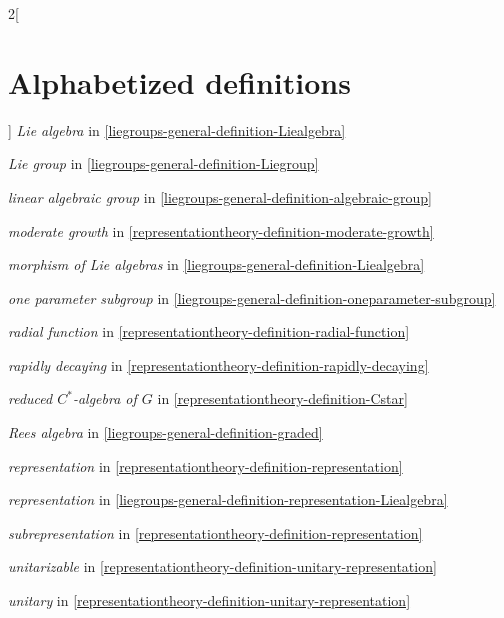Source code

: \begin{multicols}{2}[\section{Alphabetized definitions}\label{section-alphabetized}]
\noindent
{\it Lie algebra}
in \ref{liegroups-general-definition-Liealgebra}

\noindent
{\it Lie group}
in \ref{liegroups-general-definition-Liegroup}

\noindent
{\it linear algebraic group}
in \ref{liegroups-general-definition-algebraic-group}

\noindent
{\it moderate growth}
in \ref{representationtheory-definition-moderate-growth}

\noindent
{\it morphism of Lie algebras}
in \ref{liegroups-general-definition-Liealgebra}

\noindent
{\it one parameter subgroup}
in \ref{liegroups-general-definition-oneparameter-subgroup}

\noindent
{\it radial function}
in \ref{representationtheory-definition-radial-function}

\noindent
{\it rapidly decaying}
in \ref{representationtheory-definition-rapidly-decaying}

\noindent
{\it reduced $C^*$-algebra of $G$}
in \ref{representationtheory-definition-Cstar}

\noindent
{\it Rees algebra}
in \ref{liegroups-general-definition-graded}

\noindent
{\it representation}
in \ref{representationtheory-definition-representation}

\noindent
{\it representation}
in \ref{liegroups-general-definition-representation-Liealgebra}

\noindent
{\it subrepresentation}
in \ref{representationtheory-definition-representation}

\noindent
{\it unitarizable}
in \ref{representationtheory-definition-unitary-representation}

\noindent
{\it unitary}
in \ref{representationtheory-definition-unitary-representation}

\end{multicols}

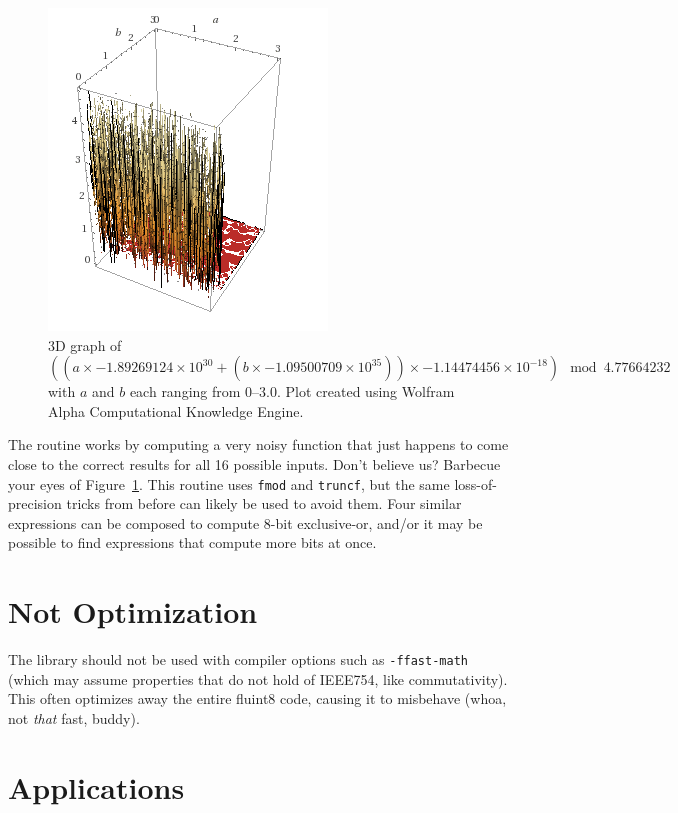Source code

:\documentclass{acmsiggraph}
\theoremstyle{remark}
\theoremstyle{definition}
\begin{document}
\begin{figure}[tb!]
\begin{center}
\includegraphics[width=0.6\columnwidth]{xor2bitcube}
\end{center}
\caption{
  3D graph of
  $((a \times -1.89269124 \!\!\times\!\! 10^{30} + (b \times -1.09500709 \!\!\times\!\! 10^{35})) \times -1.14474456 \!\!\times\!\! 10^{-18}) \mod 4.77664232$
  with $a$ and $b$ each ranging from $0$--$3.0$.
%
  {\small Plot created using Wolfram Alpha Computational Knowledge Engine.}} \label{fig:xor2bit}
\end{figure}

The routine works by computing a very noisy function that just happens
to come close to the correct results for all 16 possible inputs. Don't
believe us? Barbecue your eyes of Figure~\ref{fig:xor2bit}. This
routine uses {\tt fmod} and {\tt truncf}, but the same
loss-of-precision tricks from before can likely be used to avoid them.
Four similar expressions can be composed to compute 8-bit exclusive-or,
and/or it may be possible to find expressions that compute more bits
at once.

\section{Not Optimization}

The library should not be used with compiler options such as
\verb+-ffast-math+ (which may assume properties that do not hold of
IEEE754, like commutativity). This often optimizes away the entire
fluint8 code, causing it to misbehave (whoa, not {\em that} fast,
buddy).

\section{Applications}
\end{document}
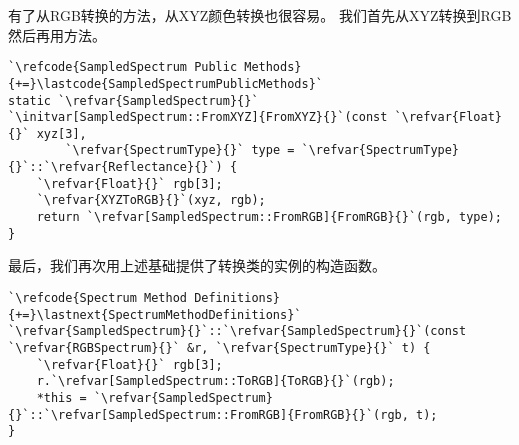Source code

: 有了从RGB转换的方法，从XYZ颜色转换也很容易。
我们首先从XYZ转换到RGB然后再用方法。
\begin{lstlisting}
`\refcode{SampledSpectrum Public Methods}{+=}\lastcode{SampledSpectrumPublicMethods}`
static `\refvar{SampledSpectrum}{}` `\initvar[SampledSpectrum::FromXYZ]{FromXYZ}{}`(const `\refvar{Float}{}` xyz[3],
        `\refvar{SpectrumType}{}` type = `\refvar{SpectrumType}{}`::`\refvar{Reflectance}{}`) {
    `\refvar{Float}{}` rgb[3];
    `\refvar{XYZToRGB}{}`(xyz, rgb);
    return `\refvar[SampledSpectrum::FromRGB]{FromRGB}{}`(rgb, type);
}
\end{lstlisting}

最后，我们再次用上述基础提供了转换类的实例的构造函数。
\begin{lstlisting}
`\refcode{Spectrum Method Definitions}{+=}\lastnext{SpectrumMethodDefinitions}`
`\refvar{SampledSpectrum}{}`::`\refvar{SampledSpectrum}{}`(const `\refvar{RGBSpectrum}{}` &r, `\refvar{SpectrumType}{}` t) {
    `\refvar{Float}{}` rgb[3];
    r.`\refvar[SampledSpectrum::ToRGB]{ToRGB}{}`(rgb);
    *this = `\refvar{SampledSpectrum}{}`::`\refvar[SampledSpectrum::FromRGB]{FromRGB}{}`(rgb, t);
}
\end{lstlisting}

★ ★ ★ ★ ★ ★ ★

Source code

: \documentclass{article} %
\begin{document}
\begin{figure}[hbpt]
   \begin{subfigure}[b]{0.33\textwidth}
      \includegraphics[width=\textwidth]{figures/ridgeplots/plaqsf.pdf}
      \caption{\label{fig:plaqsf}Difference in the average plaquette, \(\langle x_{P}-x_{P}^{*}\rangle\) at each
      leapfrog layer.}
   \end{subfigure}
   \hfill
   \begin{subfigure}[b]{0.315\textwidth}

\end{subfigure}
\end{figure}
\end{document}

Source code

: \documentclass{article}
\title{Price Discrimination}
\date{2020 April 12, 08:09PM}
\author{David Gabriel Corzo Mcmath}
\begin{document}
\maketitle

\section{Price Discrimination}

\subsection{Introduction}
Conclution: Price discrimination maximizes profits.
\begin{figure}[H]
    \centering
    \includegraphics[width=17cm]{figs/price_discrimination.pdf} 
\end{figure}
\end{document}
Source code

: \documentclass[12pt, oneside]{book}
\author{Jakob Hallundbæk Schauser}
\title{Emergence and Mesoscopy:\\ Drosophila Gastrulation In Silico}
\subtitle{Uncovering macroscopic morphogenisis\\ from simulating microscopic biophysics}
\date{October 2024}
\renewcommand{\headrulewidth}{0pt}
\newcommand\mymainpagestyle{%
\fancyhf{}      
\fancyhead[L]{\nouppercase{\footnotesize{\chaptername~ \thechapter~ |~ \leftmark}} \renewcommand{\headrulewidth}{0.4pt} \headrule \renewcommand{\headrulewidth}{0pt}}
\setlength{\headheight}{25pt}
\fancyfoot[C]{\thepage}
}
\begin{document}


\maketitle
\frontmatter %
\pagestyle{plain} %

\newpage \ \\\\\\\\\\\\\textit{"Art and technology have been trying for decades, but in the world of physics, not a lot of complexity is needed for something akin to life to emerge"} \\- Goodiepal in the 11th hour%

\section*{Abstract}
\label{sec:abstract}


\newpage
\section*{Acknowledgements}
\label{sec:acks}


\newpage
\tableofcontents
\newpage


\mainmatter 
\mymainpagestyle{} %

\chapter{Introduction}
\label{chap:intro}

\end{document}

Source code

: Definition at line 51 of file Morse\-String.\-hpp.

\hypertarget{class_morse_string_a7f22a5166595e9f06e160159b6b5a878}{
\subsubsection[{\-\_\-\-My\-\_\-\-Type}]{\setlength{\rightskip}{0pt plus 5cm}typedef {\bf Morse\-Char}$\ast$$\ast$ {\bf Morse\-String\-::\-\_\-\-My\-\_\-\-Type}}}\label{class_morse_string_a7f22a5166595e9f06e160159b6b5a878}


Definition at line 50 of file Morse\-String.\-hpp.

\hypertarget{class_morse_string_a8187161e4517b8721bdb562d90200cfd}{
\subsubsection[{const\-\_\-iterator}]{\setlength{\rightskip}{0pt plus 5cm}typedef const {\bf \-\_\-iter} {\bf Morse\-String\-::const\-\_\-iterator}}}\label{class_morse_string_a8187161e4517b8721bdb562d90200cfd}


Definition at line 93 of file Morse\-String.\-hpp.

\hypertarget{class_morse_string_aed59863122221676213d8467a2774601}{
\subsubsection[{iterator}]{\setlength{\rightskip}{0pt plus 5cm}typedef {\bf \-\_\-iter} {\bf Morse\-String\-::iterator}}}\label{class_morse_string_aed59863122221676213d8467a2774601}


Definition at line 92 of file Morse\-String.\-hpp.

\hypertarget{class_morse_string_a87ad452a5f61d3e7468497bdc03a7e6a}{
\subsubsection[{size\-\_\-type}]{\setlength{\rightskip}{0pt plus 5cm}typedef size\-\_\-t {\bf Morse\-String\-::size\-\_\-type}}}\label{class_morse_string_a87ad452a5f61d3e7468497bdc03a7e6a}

★ ★ ★ ★ ★ ★ ★

• Work task: In the records above, how many lines include "radial"? Give that number and nothing more.

• The answer: 2